Thursday, January 23, 2025

The Life and Legacy of Gunpei Yokoi

     Gunpei Yokoi was a video game designer and a long-time employee of Nintendo. Yokoi was best known for being the creator of the D-Pad and the Game & Watch along with designing the original Game Boy. Along with hardware, Yokoi was also the producer of some Nintendo games such as Metroid, Donkey Kong, and Super Mario Land. Gunpei Yokoi is an all-time Nintendo legend but sadly passed away on October 4, 1997, at the age of 56 years old. In this post, I want to talk about the life and legacy of Gunpei Yokoi, a Nintendo legend.

     Yokoi was born on September 10, 1941, in Kyoto, Japan during World War II. As a young adult, Yokoi graduated from Doshisha University with a degree in Electronics. Gunpei was hired by Nintendo in 1965 as an electrition to help maintain the assembly line for Hanafuda card manufacturing. In his free time, he started working on an extending arm toy. On a visit to the factory, Hiroshi Yamauchi (President and CEO of Nintendo from 1949 to 2002) noticed the project that Yokoi was working on in his free time and ordered him to have it manufactured as an official product of Nintendo. This new toy was to be called the Ultra hand and it was set to be released during the holiday season just in time for Christmas. Yokoi's Ultra Hand toy became a huge success for Nintendo and Yamauchi put him in charge of working on other toys

    Some of the other toys that Yokoi worked on included the Ultra Machine, Love Tester, and a Ten Billion Barrel puzzle. He worked on these toys until 1974 when he saw a businessman messing around with a calculator on the train. This is when Gunpei got the idea to combine a clock with a video game. This clock/video game idea became the Game and Watch. The Game and Watch was a small handheld device that used a screen similar to a calculator and featured one game and a clock. Yokoi later created the directional pad (D-pad) in 1982 with the introduction of the Donkey Kong version of the Game and Watch. In 1981, Yokoi was appointed to supervise the development of an upcoming arcade game created by Shigeru Miyamoto called Donkey Kong. Donkey Kong was a huge success in the arcades and Yokoi continued to work with Miyamoto. The next arcade game that they worked on was Mario Bros.

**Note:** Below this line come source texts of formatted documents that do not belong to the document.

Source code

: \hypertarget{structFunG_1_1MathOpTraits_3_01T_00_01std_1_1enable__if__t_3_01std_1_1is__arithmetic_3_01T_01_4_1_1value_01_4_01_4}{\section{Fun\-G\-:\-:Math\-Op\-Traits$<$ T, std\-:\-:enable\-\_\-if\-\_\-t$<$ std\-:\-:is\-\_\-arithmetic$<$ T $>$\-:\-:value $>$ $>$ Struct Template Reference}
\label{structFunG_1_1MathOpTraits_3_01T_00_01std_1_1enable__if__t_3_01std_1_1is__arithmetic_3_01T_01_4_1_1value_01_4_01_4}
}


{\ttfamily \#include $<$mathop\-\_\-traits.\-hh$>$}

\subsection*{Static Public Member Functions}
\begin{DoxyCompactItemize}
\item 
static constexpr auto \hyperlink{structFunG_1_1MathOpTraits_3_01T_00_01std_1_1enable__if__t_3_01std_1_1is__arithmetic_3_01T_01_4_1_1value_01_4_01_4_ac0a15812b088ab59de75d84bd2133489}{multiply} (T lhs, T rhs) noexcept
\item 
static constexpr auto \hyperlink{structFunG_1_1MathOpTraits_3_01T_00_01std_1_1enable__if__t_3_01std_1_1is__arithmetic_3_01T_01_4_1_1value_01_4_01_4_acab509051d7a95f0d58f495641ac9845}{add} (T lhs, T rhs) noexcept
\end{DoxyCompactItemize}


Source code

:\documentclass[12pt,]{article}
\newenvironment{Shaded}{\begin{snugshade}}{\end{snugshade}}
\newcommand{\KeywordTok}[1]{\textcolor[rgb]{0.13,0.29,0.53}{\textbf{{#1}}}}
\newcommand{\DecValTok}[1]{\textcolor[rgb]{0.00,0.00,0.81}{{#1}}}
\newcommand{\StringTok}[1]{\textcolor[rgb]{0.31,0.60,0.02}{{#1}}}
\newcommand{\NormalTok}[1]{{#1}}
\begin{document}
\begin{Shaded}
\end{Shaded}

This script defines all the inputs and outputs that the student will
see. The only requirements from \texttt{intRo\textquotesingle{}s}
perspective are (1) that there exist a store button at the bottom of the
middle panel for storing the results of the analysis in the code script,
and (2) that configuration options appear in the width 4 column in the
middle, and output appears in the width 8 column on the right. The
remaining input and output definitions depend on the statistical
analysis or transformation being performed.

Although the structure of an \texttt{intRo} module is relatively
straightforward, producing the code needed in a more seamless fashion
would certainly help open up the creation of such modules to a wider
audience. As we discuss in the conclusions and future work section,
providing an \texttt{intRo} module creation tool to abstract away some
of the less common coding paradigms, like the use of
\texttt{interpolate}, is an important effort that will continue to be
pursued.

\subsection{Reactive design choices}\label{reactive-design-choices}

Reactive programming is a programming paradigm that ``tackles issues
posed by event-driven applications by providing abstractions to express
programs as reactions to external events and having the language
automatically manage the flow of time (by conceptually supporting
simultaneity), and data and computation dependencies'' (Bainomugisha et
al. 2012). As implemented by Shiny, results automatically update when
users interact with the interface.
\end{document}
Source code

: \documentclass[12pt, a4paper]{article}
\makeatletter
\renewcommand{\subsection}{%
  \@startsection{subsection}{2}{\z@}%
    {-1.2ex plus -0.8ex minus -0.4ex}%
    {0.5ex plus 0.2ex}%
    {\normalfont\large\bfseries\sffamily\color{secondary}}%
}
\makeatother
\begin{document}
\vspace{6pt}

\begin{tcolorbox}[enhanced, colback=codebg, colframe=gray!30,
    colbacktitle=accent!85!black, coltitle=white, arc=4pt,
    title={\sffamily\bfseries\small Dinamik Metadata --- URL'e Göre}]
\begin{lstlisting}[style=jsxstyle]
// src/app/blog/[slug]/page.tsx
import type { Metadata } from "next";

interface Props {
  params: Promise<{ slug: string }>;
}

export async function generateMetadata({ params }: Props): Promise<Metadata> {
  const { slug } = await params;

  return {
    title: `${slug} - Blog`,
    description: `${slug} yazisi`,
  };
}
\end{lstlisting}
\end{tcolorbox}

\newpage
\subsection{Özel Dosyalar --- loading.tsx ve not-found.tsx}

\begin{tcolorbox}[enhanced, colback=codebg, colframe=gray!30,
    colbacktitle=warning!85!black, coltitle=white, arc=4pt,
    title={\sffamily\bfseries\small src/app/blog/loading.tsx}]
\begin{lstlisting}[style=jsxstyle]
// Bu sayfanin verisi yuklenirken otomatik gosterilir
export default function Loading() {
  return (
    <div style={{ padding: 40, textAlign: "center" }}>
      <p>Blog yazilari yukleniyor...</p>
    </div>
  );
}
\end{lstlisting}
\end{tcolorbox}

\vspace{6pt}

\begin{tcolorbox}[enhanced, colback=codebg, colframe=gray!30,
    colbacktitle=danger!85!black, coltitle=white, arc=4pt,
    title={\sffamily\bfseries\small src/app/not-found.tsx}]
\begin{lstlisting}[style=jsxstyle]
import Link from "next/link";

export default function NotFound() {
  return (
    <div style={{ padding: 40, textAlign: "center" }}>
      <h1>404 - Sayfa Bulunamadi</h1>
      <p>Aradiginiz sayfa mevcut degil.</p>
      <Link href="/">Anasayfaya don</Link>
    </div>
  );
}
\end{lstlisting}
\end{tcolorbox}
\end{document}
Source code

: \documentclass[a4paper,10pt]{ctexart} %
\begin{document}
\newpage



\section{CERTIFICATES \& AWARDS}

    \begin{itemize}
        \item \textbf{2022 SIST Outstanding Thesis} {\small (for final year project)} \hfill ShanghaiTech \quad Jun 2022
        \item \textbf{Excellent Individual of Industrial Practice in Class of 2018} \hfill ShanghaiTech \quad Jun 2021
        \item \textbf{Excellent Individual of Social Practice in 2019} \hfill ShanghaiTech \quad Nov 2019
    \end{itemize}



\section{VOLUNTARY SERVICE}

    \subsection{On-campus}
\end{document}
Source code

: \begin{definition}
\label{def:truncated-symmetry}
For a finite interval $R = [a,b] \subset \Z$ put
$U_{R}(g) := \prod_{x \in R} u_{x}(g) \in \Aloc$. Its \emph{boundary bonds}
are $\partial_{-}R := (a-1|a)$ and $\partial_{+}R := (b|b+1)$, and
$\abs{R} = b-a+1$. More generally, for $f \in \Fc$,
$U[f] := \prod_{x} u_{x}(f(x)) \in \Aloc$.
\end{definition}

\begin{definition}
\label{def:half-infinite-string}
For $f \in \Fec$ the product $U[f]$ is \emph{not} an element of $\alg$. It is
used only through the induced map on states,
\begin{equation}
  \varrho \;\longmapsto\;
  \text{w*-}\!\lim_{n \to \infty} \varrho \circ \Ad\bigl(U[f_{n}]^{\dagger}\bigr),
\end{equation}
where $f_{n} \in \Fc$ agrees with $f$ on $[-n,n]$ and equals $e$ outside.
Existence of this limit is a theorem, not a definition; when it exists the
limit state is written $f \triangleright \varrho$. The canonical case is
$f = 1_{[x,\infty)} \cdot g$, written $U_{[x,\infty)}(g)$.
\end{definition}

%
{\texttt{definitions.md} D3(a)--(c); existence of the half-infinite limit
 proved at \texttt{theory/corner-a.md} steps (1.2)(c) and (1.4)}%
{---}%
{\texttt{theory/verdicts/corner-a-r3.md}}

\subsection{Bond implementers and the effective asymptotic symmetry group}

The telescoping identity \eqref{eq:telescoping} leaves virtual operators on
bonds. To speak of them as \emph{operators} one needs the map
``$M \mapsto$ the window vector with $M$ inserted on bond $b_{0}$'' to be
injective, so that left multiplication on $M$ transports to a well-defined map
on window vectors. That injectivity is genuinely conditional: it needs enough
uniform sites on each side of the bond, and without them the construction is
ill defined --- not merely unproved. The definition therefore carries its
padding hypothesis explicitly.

    After working on these arcade games, Gunpei started working in Nintendo Research and Development 1 (Nintendo R&D1). In R&D1, Yokoi helped produce many games such as Kid Icarus and Metroid. Later in 1982, Yokoi filed a patent for the Game Boy. The first prototype of Nintendo's first full-on handheld video game console was shown off in 1987. The Game Boy was first released in April 1989 in Japan and July of that same year in North America. The Game Boy was different than other handheld video game consoles from around this time (Sega Game Gear, Atari Lynx, etc.) as it did not feature a colored screen or a backlight. Instead, Nintendo opted to have no light in the Game Boy screen with only black and gray graphics. Nintendo decided to go this route to have better battery life and save on costs that they could pass down to customers. To help make the screen easier to see, Nintendo made the screen a pea-green color to help the black pixel have better visibility. After the success of the Game Boy, Yokoi started working on the Virtual Boy, a 3D Virtual Reality-like device. Because Nintendo was ahead of its time with VR and 3D, the Virtual Boy was too ahead of its time and sold poorly. Headaches caused by the Virtual Boy because of prolonged use didn't help sell potential customers on the device. Apparently, Gunpei didn't want the Virtual Boy to be released in its current form but Nintendo wanted to start focusing on the development of the N64 so they rushed it to the market.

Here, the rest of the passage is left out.